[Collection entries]
-- Opening Marker --
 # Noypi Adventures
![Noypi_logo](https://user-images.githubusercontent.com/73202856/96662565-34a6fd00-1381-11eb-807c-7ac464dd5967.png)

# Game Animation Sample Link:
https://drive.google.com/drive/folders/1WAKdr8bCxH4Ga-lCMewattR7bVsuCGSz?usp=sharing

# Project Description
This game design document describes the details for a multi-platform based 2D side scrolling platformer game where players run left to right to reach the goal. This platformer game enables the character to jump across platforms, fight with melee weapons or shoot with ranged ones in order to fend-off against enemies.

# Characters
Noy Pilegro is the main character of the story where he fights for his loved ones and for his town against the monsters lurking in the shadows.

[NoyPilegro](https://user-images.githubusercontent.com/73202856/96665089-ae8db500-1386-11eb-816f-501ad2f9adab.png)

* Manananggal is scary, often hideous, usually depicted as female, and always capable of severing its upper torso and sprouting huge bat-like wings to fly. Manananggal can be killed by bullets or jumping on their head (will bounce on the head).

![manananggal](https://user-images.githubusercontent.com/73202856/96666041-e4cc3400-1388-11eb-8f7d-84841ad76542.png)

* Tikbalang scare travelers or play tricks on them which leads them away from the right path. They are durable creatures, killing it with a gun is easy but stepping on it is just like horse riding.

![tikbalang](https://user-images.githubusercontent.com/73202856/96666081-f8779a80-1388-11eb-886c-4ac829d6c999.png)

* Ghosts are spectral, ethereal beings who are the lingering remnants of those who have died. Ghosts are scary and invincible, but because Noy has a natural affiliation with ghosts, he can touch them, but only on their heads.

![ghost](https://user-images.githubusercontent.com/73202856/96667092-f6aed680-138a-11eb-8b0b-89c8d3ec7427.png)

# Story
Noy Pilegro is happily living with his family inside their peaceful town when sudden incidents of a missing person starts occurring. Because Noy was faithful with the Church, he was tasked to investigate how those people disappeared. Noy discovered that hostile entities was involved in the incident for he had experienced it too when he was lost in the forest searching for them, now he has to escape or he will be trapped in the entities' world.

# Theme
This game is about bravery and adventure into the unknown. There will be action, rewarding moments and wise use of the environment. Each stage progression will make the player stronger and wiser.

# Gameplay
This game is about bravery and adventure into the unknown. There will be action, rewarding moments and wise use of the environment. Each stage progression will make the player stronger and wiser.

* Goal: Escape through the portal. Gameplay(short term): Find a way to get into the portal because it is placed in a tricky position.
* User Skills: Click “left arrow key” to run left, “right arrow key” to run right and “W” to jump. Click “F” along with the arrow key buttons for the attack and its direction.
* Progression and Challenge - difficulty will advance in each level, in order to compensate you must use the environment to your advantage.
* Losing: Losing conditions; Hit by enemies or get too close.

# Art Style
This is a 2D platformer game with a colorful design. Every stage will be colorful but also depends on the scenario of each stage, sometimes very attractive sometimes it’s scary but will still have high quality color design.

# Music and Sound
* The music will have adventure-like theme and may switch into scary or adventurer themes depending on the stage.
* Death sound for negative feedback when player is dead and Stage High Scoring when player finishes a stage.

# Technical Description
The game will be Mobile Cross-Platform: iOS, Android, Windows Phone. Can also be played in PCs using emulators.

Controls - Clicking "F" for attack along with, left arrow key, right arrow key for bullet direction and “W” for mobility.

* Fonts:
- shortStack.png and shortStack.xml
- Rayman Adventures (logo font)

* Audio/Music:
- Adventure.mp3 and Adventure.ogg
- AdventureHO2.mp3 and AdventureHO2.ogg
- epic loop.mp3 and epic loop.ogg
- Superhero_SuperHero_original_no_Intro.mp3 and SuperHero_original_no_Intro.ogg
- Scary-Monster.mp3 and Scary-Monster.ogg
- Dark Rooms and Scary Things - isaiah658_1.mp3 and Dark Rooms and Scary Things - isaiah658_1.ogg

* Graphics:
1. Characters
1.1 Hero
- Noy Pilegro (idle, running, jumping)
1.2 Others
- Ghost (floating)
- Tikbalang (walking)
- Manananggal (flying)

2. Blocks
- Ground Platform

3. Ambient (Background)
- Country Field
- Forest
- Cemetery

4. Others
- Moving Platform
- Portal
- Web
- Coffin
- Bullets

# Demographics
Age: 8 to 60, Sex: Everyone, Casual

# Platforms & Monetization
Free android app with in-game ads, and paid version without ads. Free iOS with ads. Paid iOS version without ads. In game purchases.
-- Closing Marker --
* _Work instruction_: Exactly as given, repeat every record above.

* _The answer_:
 # Noypi Adventures
![Noypi_logo](https://user-images.githubusercontent.com/73202856/96662565-34a6fd00-1381-11eb-807c-7ac464dd5967.png)

# Game Animation Sample Link:
https://drive.google.com/drive/folders/1WAKdr8bCxH4Ga-lCMewattR7bVsuCGSz?usp=sharing

# Project Description
This game design document describes the details for a multi-platform based 2D side scrolling platformer game where players run left to right to reach the goal. This platformer game enables the character to jump across platforms, fight with melee weapons or shoot with ranged ones in order to fend-off against enemies.

# Characters
Noy Pilegro is the main character of the story where he fights for his loved ones and for his town against the monsters lurking in the shadows.

[NoyPilegro](https://user-images.githubusercontent.com/73202856/96665089-ae8db500-1386-11eb-816f-501ad2f9adab.png)

* Manananggal is scary, often hideous, usually depicted as female, and always capable of severing its upper torso and sprouting huge bat-like wings to fly. Manananggal can be killed by bullets or jumping on their head (will bounce on the head).

![manananggal](https://user-images.githubusercontent.com/73202856/96666041-e4cc3400-1388-11eb-8f7d-84841ad76542.png)

* Tikbalang scare travelers or play tricks on them which leads them away from the right path. They are durable creatures, killing it with a gun is easy but stepping on it is just like horse riding.

![tikbalang](https://user-images.githubusercontent.com/73202856/96666081-f8779a80-1388-11eb-886c-4ac829d6c999.png)

* Ghosts are spectral, ethereal beings who are the lingering remnants of those who have died. Ghosts are scary and invincible, but because Noy has a natural affiliation with ghosts, he can touch them, but only on their heads.

![ghost](https://user-images.githubusercontent.com/73202856/96667092-f6aed680-138a-11eb-8b0b-89c8d3ec7427.png)

# Story
Noy Pilegro is happily living with his family inside their peaceful town when sudden incidents of a missing person starts occurring. Because Noy was faithful with the Church, he was tasked to investigate how those people disappeared. Noy discovered that hostile entities was involved in the incident for he had experienced it too when he was lost in the forest searching for them, now he has to escape or he will be trapped in the entities' world.

# Theme
This game is about bravery and adventure into the unknown. There will be action, rewarding moments and wise use of the environment. Each stage progression will make the player stronger and wiser.

# Gameplay
This game is about bravery and adventure into the unknown. There will be action, rewarding moments and wise use of the environment. Each stage progression will make the player stronger and wiser.

* Goal: Escape through the portal. Gameplay(short term): Find a way to get into the portal because it is placed in a tricky position.
* User Skills: Click “left arrow key” to run left, “right arrow key” to run right and “W” to jump. Click “F” along with the arrow key buttons for the attack and its direction.
* Progression and Challenge - difficulty will advance in each level, in order to compensate you must use the environment to your advantage.
* Losing: Losing conditions; Hit by enemies or get too close.

# Art Style
This is a 2D platformer game with a colorful design. Every stage will be colorful but also depends on the scenario of each stage, sometimes very attractive sometimes it’s scary but will still have high quality color design.

# Music and Sound
* The music will have adventure-like theme and may switch into scary or adventurer themes depending on the stage.
* Death sound for negative feedback when player is dead and Stage High Scoring when player finishes a stage.

# Technical Description
The game will be Mobile Cross-Platform: iOS, Android, Windows Phone. Can also be played in PCs using emulators.

Controls - Clicking "F" for attack along with, left arrow key, right arrow key for bullet direction and “W” for mobility.

* Fonts:
- shortStack.png and shortStack.xml
- Rayman Adventures (logo font)

* Audio/Music:
- Adventure.mp3 and Adventure.ogg
- AdventureHO2.mp3 and AdventureHO2.ogg
- epic loop.mp3 and epic loop.ogg
- Superhero_SuperHero_original_no_Intro.mp3 and SuperHero_original_no_Intro.ogg
- Scary-Monster.mp3 and Scary-Monster.ogg
- Dark Rooms and Scary Things - isaiah658_1.mp3 and Dark Rooms and Scary Things - isaiah658_1.ogg

* Graphics:
1. Characters
1.1 Hero
- Noy Pilegro (idle, running, jumping)
1.2 Others
- Ghost (floating)
- Tikbalang (walking)
- Manananggal (flying)

2. Blocks
- Ground Platform

3. Ambient (Background)
- Country Field
- Forest
- Cemetery

4. Others
- Moving Platform
- Portal
- Web
- Coffin
- Bullets

# Demographics
Age: 8 to 60, Sex: Everyone, Casual

# Platforms & Monetization
Free android app with in-game ads, and paid version without ads. Free iOS with ads. Paid iOS version without ads. In game purchases.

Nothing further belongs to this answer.